Records from a dataset:
=== Section Start ===
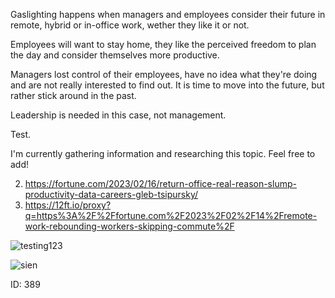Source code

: Gaslighting happens when managers and employees consider their future in remote, hybrid or in-office work, wether they like it or not.

Employees will want to stay home, they like the perceived freedom to plan the day and consider themselves more productive.

Managers lost control of their employees, have no idea what they're doing and are not really interested to find out. It is time to move into the future, but rather stick around in the past.

Leadership is needed in this case, not management.

Test.

I'm currently gathering information and researching this topic. Feel free to add!

2. https://fortune.com/2023/02/16/return-office-real-reason-slump-productivity-data-careers-gleb-tsipursky/
3. https://12ft.io/proxy?q=https%3A%2F%2Ffortune.com%2F2023%2F02%2F14%2Fremote-work-rebounding-workers-skipping-commute%2F

![testing123](https://casey.berlin/wp-content/uploads/2023/02/testing123.jpeg)

![sien](https://casey.berlin/wp-content/uploads/2023/02/sien.jpeg) 

ID: 389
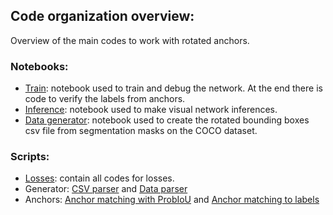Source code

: ## Code organization overview:

Overview of the main codes to work with rotated anchors.

### Notebooks:
- [Train](https://github.com/LucasKirsten/EfficientDet-unofficial/blob/rot_anchor/_train.ipynb): notebook used to train and debug the network. At the end there is code to verify the labels from anchors.
- [Inference](https://github.com/LucasKirsten/EfficientDet-unofficial/blob/rot_anchor/_inference.ipynb): notebook used to make visual network inferences.
- [Data generator](https://github.com/LucasKirsten/EfficientDet-unofficial/blob/rot_anchor/generators/convert_bb2gbb.ipynb): notebook used to create the rotated bounding boxes csv file from segmentation masks on the COCO dataset.

### Scripts:
- [Losses](https://github.com/LucasKirsten/EfficientDet-unofficial/blob/rot_anchor/losses.py): contain all codes for losses.
- Generator: [CSV parser](https://github.com/LucasKirsten/EfficientDet-unofficial/blob/rot_anchor/generators/csv_.py) and [Data parser](https://github.com/LucasKirsten/EfficientDet-unofficial/blob/rot_anchor/generators/common.py)
- Anchors: [Anchor matching with ProbIoU](https://github.com/LucasKirsten/EfficientDet-unofficial/blob/rot_anchor/utils/compute_overlap_piou.py) and [Anchor matching to labels](https://github.com/LucasKirsten/EfficientDet-unofficial/blob/rot_anchor/utils/anchors.py)
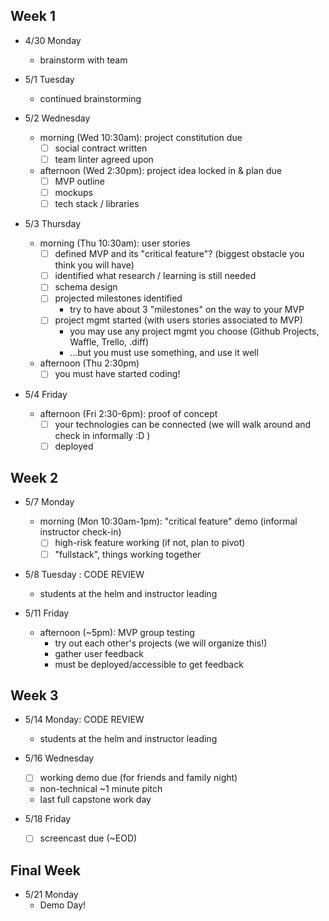 ## Week 1

- 4/30 Monday
  - brainstorm with team

- 5/1 Tuesday
  - continued brainstorming

- 5/2 Wednesday
  - morning (Wed 10:30am): project constitution due
    - [  ] social contract written
    - [  ] team linter agreed upon
  - afternoon (Wed 2:30pm): project idea locked in & plan due
    - [  ] MVP outline
    - [  ] mockups
    - [  ] tech stack / libraries

- 5/3 Thursday
  - morning (Thu 10:30am): user stories
    - [  ] defined MVP and its "critical feature"? (biggest obstacle you think you will have)
    - [  ] identified what research / learning is still needed
    - [  ] schema design
    - [  ] projected milestones identified
      - try to have about 3 "milestones" on the way to your MVP
    - [  ] project mgmt started (with users stories associated to MVP)
      - you may use any project mgmt you choose (Github Projects, Waffle, Trello, .diff)
      - ...but you must use something, and use it well
  - afternoon (Thu 2:30pm)
    - [  ] you must have started coding!

- 5/4 Friday
  - afternoon (Fri 2:30-6pm): proof of concept
    - [  ] your technologies can be connected (we will walk around and check in informally :D )
    - [  ] deployed

## Week 2

- 5/7 Monday
  - morning (Mon 10:30am-1pm): "critical feature" demo (informal instructor check-in)
    - [  ] high-risk feature working (if not, plan to pivot)
    - [  ] "fullstack", things working together

- 5/8 Tuesday : CODE REVIEW
  - students at the helm and instructor leading

- 5/11 Friday
  - afternoon (~5pm): MVP group testing
    - try out each other's projects (we will organize this!)
    - gather user feedback
    - must be deployed/accessible to get feedback

## Week 3

- 5/14 Monday: CODE REVIEW
  - students at the helm and instructor leading

- 5/16 Wednesday
  - [  ] working demo due (for friends and family night)
  - non-technical ~1 minute pitch
  - last full capstone work day

- 5/18 Friday
  - [  ] screencast due (~EOD)

## Final Week

- 5/21 Monday
  - Demo Day!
=== Section End ===
*EXERCISE:* All lines above with "https" in them should be returned.

*RESPONSE BELOW:*
2. https://fortune.com/2023/02/16/return-office-real-reason-slump-productivity-data-careers-gleb-tsipursky/
3. https://12ft.io/proxy?q=https%3A%2F%2Ffortune.com%2F2023%2F02%2F14%2Fremote-work-rebounding-workers-skipping-commute%2F
![testing123](https://casey.berlin/wp-content/uploads/2023/02/testing123.jpeg)
![sien](https://casey.berlin/wp-content/uploads/2023/02/sien.jpeg) 
- [Train](https://github.com/LucasKirsten/EfficientDet-unofficial/blob/rot_anchor/_train.ipynb): notebook used to train and debug the network. At the end there is code to verify the labels from anchors.
- [Inference](https://github.com/LucasKirsten/EfficientDet-unofficial/blob/rot_anchor/_inference.ipynb): notebook used to make visual network inferences.
- [Data generator](https://github.com/LucasKirsten/EfficientDet-unofficial/blob/rot_anchor/generators/convert_bb2gbb.ipynb): notebook used to create the rotated bounding boxes csv file from segmentation masks on the COCO dataset.
- [Losses](https://github.com/LucasKirsten/EfficientDet-unofficial/blob/rot_anchor/losses.py): contain all codes for losses.
- Generator: [CSV parser](https://github.com/LucasKirsten/EfficientDet-unofficial/blob/rot_anchor/generators/csv_.py) and [Data parser](https://github.com/LucasKirsten/EfficientDet-unofficial/blob/rot_anchor/generators/common.py)
- Anchors: [Anchor matching with ProbIoU](https://github.com/LucasKirsten/EfficientDet-unofficial/blob/rot_anchor/utils/compute_overlap_piou.py) and [Anchor matching to labels](https://github.com/LucasKirsten/EfficientDet-unofficial/blob/rot_anchor/utils/anchors.py)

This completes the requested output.